_Data_
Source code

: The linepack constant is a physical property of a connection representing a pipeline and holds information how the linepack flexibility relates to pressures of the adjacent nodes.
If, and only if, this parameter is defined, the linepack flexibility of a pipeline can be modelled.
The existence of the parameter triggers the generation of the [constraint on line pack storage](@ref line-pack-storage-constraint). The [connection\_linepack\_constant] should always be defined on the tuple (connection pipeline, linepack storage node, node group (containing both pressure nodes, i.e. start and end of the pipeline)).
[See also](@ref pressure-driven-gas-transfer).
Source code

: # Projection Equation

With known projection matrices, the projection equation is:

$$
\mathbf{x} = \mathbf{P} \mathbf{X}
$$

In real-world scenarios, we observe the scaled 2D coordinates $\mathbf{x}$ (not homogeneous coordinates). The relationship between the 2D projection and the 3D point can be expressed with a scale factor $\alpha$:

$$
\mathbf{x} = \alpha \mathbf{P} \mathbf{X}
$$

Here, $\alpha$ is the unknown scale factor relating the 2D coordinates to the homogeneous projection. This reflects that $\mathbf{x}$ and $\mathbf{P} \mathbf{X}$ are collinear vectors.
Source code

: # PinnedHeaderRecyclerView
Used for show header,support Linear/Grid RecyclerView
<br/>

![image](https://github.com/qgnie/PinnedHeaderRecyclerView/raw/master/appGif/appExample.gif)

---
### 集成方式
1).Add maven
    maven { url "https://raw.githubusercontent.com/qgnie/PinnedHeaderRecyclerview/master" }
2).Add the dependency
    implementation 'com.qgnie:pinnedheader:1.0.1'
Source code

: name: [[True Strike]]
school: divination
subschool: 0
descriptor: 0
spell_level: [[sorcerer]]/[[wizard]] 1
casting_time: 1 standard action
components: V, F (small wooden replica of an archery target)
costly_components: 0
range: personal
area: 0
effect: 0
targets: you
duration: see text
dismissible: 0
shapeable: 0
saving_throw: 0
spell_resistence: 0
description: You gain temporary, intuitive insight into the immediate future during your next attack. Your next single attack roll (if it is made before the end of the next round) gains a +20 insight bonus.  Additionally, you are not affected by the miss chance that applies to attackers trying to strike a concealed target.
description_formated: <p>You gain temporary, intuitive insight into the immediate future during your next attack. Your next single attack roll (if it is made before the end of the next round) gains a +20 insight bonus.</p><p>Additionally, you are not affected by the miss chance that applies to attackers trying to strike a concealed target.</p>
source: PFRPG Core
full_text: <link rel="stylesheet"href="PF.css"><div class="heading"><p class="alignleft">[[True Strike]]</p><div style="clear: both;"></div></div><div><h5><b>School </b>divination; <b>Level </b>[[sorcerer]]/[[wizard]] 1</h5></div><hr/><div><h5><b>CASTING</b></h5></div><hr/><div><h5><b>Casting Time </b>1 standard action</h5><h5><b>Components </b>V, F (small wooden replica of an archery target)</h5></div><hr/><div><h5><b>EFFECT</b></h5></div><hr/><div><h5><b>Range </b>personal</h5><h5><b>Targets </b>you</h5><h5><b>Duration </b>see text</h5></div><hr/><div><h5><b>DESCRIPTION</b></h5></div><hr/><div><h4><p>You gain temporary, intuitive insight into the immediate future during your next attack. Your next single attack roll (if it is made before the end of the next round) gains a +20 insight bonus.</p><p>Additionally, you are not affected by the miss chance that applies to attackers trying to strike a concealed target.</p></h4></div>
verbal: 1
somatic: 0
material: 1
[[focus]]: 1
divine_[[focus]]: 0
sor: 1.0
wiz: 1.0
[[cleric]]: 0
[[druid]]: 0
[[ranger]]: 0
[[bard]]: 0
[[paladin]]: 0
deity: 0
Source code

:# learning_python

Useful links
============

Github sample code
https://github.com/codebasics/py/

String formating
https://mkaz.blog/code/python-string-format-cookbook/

_How to complete this task_
Scan the entries above for the string "standard", and copy every line where it turns up.

_Task answer_
casting_time: 1 standard action
full_text: <link rel="stylesheet"href="PF.css"><div class="heading"><p class="alignleft">[[True Strike]]</p><div style="clear: both;"></div></div><div><h5><b>School </b>divination; <b>Level </b>[[sorcerer]]/[[wizard]] 1</h5></div><hr/><div><h5><b>CASTING</b></h5></div><hr/><div><h5><b>Casting Time </b>1 standard action</h5><h5><b>Components </b>V, F (small wooden replica of an archery target)</h5></div><hr/><div><h5><b>EFFECT</b></h5></div><hr/><div><h5><b>Range </b>personal</h5><h5><b>Targets </b>you</h5><h5><b>Duration </b>see text</h5></div><hr/><div><h5><b>DESCRIPTION</b></h5></div><hr/><div><h4><p>You gain temporary, intuitive insight into the immediate future during your next attack. Your next single attack roll (if it is made before the end of the next round) gains a +20 insight bonus.</p><p>Additionally, you are not affected by the miss chance that applies to attackers trying to strike a concealed target.</p></h4></div>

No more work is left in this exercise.